TRY IT:
Every line in the entries that holds "Design" should be identified and copied.

---*---

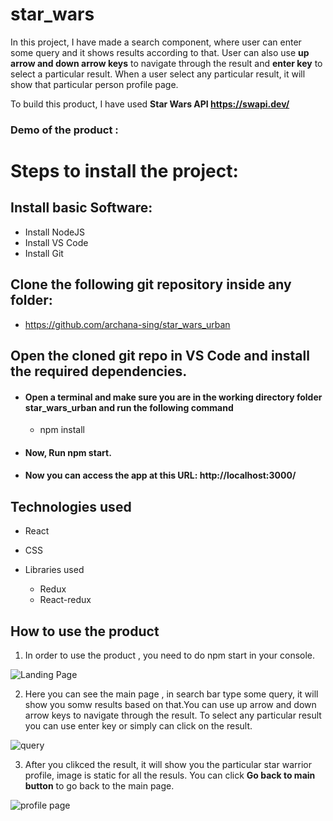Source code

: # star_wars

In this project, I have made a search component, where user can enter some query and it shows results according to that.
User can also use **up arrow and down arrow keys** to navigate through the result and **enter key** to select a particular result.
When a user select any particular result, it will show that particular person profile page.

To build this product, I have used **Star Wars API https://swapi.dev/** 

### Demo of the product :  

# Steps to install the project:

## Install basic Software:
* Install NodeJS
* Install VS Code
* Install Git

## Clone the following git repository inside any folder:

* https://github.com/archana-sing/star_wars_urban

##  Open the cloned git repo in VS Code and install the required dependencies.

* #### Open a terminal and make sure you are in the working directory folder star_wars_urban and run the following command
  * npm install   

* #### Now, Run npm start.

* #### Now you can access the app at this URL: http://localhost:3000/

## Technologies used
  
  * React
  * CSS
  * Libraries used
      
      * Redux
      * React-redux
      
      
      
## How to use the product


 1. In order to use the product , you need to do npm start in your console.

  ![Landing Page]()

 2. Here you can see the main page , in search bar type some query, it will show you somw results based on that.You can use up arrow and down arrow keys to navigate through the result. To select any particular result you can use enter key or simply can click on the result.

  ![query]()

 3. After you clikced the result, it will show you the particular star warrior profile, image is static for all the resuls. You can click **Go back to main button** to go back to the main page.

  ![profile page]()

---*---

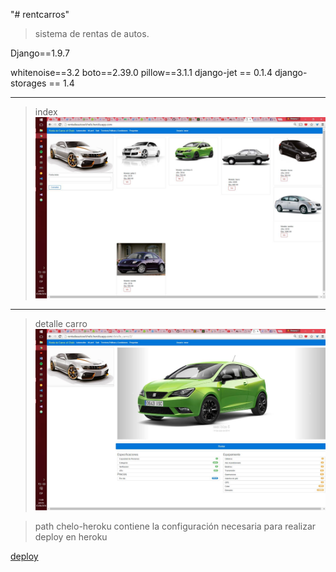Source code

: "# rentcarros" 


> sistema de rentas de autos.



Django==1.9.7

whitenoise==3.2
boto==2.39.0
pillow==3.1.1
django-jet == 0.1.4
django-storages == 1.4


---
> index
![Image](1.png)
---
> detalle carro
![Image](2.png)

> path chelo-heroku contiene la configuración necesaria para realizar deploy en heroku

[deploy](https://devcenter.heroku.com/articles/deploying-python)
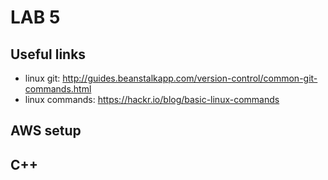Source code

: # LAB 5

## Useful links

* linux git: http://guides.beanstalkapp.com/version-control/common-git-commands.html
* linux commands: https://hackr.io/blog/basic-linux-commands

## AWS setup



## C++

---*---

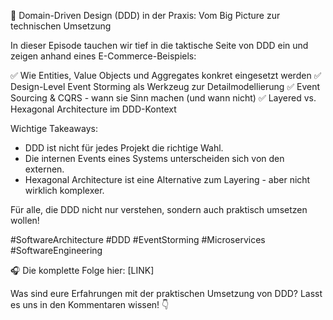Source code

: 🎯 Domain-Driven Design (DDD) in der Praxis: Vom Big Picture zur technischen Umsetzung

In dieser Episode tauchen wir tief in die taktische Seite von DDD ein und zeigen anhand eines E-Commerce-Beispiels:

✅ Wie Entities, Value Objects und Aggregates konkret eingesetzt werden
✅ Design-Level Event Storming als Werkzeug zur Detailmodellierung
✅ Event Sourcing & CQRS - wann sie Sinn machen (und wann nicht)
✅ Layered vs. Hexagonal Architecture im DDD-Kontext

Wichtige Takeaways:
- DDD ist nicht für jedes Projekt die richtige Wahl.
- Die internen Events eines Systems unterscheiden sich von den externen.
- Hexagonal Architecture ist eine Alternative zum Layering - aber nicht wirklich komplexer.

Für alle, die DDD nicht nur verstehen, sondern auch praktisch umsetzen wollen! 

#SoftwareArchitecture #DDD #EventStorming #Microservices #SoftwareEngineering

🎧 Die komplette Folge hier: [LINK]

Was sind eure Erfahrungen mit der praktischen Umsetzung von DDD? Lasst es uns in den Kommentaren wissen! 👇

---*---

RESPONSE AREA:
: 🎯 Domain-Driven Design (DDD) in der Praxis: Vom Big Picture zur technischen Umsetzung
✅ Design-Level Event Storming als Werkzeug zur Detailmodellierung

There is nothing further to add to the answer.